Unfortunately, I have no good solution to this problem. But then again, neither does Wikipedia.

3 comments

The idea of an unbiased article is in my opinion just an illusion. In reality truth is a negotiation between different stakeholders and some form of settlement at the end where each side can somehow get away with.

I personally find the next posting of the author much more revealing [1]. It is a discussion on how much meaning one can find in a simple sentence such as "____ is a Jewish-American politician" all the way to the suggestion that some by "tagging all the Jews in Wikipedia dream of a time when those lists might be of service to the police."

Just goes to illustrate how much subjectivity can be infused into a few words that are in itself unquestionable facts.

[1] http://www.markbernstein.org/May13/WikipediaAndTheJews.html

They can start by actively discouraging lawyering and deletionism.
"The first thing we do, let's kill all the lawyers and deleters."
You want axes? You want them big? You want to swing your axe into the guts of lawyers? Do the lawyers have HUGE GUTS you want to RIP AND TEAR? Then this axe is for you.
How?
Deletionism is the only reason Wikipedia remains using. Without deletions, it would have sunk into the world of spam-trap and personal blog platform long ago.
Delete the garbage, but leave the trivial. I hate deletionists.
> Delete the garbage

Which is still deletionism.

Why?
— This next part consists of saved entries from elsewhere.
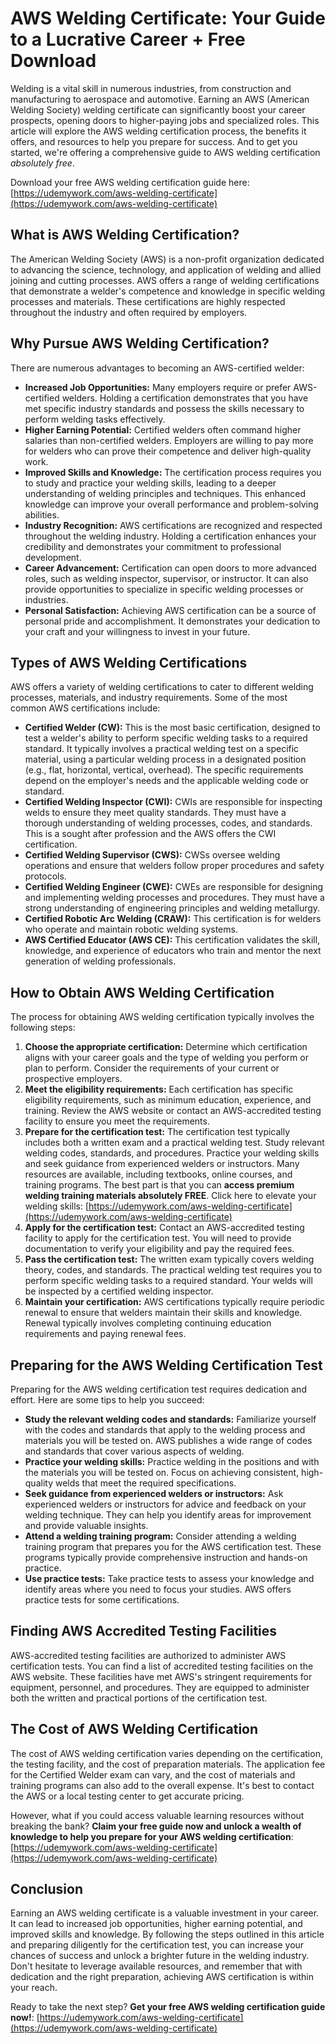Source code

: # AWS Welding Certificate: Your Guide to a Lucrative Career + Free Download

Welding is a vital skill in numerous industries, from construction and manufacturing to aerospace and automotive.  Earning an AWS (American Welding Society) welding certificate can significantly boost your career prospects, opening doors to higher-paying jobs and specialized roles. This article will explore the AWS welding certification process, the benefits it offers, and resources to help you prepare for success. And to get you started, we're offering a comprehensive guide to AWS welding certification *absolutely free*.  

Download your free AWS welding certification guide here: [https://udemywork.com/aws-welding-certificate](https://udemywork.com/aws-welding-certificate)

## What is AWS Welding Certification?

The American Welding Society (AWS) is a non-profit organization dedicated to advancing the science, technology, and application of welding and allied joining and cutting processes. AWS offers a range of welding certifications that demonstrate a welder's competence and knowledge in specific welding processes and materials. These certifications are highly respected throughout the industry and often required by employers.

## Why Pursue AWS Welding Certification?

There are numerous advantages to becoming an AWS-certified welder:

*   **Increased Job Opportunities:** Many employers require or prefer AWS-certified welders. Holding a certification demonstrates that you have met specific industry standards and possess the skills necessary to perform welding tasks effectively.
*   **Higher Earning Potential:** Certified welders often command higher salaries than non-certified welders. Employers are willing to pay more for welders who can prove their competence and deliver high-quality work.
*   **Improved Skills and Knowledge:** The certification process requires you to study and practice your welding skills, leading to a deeper understanding of welding principles and techniques. This enhanced knowledge can improve your overall performance and problem-solving abilities.
*   **Industry Recognition:** AWS certifications are recognized and respected throughout the welding industry. Holding a certification enhances your credibility and demonstrates your commitment to professional development.
*   **Career Advancement:** Certification can open doors to more advanced roles, such as welding inspector, supervisor, or instructor. It can also provide opportunities to specialize in specific welding processes or industries.
*   **Personal Satisfaction:** Achieving AWS certification can be a source of personal pride and accomplishment. It demonstrates your dedication to your craft and your willingness to invest in your future.

## Types of AWS Welding Certifications

AWS offers a variety of welding certifications to cater to different welding processes, materials, and industry requirements. Some of the most common AWS certifications include:

*   **Certified Welder (CW):** This is the most basic certification, designed to test a welder's ability to perform specific welding tasks to a required standard.  It typically involves a practical welding test on a specific material, using a particular welding process in a designated position (e.g., flat, horizontal, vertical, overhead). The specific requirements depend on the employer's needs and the applicable welding code or standard.
*   **Certified Welding Inspector (CWI):** CWIs are responsible for inspecting welds to ensure they meet quality standards. They must have a thorough understanding of welding processes, codes, and standards. This is a sought after profession and the AWS offers the CWI certification.
*   **Certified Welding Supervisor (CWS):** CWSs oversee welding operations and ensure that welders follow proper procedures and safety protocols.
*   **Certified Welding Engineer (CWE):** CWEs are responsible for designing and implementing welding processes and procedures. They must have a strong understanding of engineering principles and welding metallurgy.
*   **Certified Robotic Arc Welding (CRAW):** This certification is for welders who operate and maintain robotic welding systems.
*   **AWS Certified Educator (AWS CE):** This certification validates the skill, knowledge, and experience of educators who train and mentor the next generation of welding professionals.

## How to Obtain AWS Welding Certification

The process for obtaining AWS welding certification typically involves the following steps:

1.  **Choose the appropriate certification:** Determine which certification aligns with your career goals and the type of welding you perform or plan to perform. Consider the requirements of your current or prospective employers.
2.  **Meet the eligibility requirements:** Each certification has specific eligibility requirements, such as minimum education, experience, and training. Review the AWS website or contact an AWS-accredited testing facility to ensure you meet the requirements.
3.  **Prepare for the certification test:**  The certification test typically includes both a written exam and a practical welding test. Study relevant welding codes, standards, and procedures. Practice your welding skills and seek guidance from experienced welders or instructors.  Many resources are available, including textbooks, online courses, and training programs. The best part is that you can **access premium welding training materials absolutely FREE**. Click here to elevate your welding skills: [https://udemywork.com/aws-welding-certificate](https://udemywork.com/aws-welding-certificate)
4.  **Apply for the certification test:** Contact an AWS-accredited testing facility to apply for the certification test. You will need to provide documentation to verify your eligibility and pay the required fees.
5.  **Pass the certification test:**  The written exam typically covers welding theory, codes, and standards. The practical welding test requires you to perform specific welding tasks to a required standard. Your welds will be inspected by a certified welding inspector.
6.  **Maintain your certification:** AWS certifications typically require periodic renewal to ensure that welders maintain their skills and knowledge. Renewal typically involves completing continuing education requirements and paying renewal fees.

## Preparing for the AWS Welding Certification Test

Preparing for the AWS welding certification test requires dedication and effort. Here are some tips to help you succeed:

*   **Study the relevant welding codes and standards:** Familiarize yourself with the codes and standards that apply to the welding process and materials you will be tested on. AWS publishes a wide range of codes and standards that cover various aspects of welding.
*   **Practice your welding skills:** Practice welding in the positions and with the materials you will be tested on. Focus on achieving consistent, high-quality welds that meet the required specifications.
*   **Seek guidance from experienced welders or instructors:** Ask experienced welders or instructors for advice and feedback on your welding technique. They can help you identify areas for improvement and provide valuable insights.
*   **Attend a welding training program:** Consider attending a welding training program that prepares you for the AWS certification test. These programs typically provide comprehensive instruction and hands-on practice.
*   **Use practice tests:** Take practice tests to assess your knowledge and identify areas where you need to focus your studies. AWS offers practice tests for some certifications.

## Finding AWS Accredited Testing Facilities

AWS-accredited testing facilities are authorized to administer AWS certification tests. You can find a list of accredited testing facilities on the AWS website. These facilities have met AWS's stringent requirements for equipment, personnel, and procedures. They are equipped to administer both the written and practical portions of the certification test.

## The Cost of AWS Welding Certification

The cost of AWS welding certification varies depending on the certification, the testing facility, and the cost of preparation materials. The application fee for the Certified Welder exam can vary, and the cost of materials and training programs can also add to the overall expense. It's best to contact the AWS or a local testing center to get accurate pricing.

However, what if you could access valuable learning resources without breaking the bank? **Claim your free guide now and unlock a wealth of knowledge to help you prepare for your AWS welding certification**: [https://udemywork.com/aws-welding-certificate](https://udemywork.com/aws-welding-certificate)

## Conclusion

Earning an AWS welding certificate is a valuable investment in your career. It can lead to increased job opportunities, higher earning potential, and improved skills and knowledge. By following the steps outlined in this article and preparing diligently for the certification test, you can increase your chances of success and unlock a brighter future in the welding industry.  Don't hesitate to leverage available resources, and remember that with dedication and the right preparation, achieving AWS certification is within your reach.

Ready to take the next step? **Get your free AWS welding certification guide now!**: [https://udemywork.com/aws-welding-certificate](https://udemywork.com/aws-welding-certificate)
If they define an article "A blog of John Ass", I just won't read it and my experience would not degrade.

I still get nuclear physics in "Nuclear Physics" article, amn't I?

I can't see how having more articles will make things worse.
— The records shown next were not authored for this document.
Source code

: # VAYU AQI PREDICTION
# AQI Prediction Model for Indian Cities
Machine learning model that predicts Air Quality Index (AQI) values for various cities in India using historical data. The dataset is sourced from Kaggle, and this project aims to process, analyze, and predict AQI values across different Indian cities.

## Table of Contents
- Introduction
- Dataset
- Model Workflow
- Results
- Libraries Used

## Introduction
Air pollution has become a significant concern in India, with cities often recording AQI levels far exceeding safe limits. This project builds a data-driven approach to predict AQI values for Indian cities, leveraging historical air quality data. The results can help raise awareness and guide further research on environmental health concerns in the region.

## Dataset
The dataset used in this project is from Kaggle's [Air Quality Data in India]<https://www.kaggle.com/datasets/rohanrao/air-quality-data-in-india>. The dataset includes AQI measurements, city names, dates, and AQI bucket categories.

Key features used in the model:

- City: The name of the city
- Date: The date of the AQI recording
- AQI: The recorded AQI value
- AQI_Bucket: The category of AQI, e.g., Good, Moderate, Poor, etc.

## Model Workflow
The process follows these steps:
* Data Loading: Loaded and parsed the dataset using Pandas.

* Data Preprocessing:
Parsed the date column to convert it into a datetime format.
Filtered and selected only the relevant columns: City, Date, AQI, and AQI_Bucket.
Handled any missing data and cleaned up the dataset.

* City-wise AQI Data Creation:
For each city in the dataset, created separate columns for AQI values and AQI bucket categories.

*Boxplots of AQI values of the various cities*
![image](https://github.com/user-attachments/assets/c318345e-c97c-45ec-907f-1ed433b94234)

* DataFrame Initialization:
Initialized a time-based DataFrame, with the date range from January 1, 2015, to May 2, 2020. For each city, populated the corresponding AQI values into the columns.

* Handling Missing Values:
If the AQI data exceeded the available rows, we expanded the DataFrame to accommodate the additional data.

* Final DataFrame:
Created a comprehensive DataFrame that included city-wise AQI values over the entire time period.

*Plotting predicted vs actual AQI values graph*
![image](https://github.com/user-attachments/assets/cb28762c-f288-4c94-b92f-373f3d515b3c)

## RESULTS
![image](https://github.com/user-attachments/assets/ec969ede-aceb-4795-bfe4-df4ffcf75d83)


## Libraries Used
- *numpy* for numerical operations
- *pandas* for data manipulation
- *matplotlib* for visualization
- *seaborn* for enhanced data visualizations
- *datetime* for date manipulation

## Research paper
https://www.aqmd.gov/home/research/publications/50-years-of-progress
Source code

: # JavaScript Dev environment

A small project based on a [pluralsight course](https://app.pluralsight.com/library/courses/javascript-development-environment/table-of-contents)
> I still get nuclear physics in "Nuclear Physics" article, amn't I?

Not at the same level of quality, because they also won't be deleting the nonsense crank pseudo-science version of "Nuclear Physics" which would confuse you terribly. Deleting crap is one of the best ways to make the project as a whole useful.

Well, I won't read that version, I'll only read the "real" one.

Bonus points: journalists and common folk will stop pretending everything in wikipedia is true like they do now.

> Well, I won't read that version, I'll only read the "real" one.

You won't know which is which unless you already know enough to not need to look it up in a general reference such as Wikipedia. That's the point.

> If editing is "free", so too is slander and misinformation.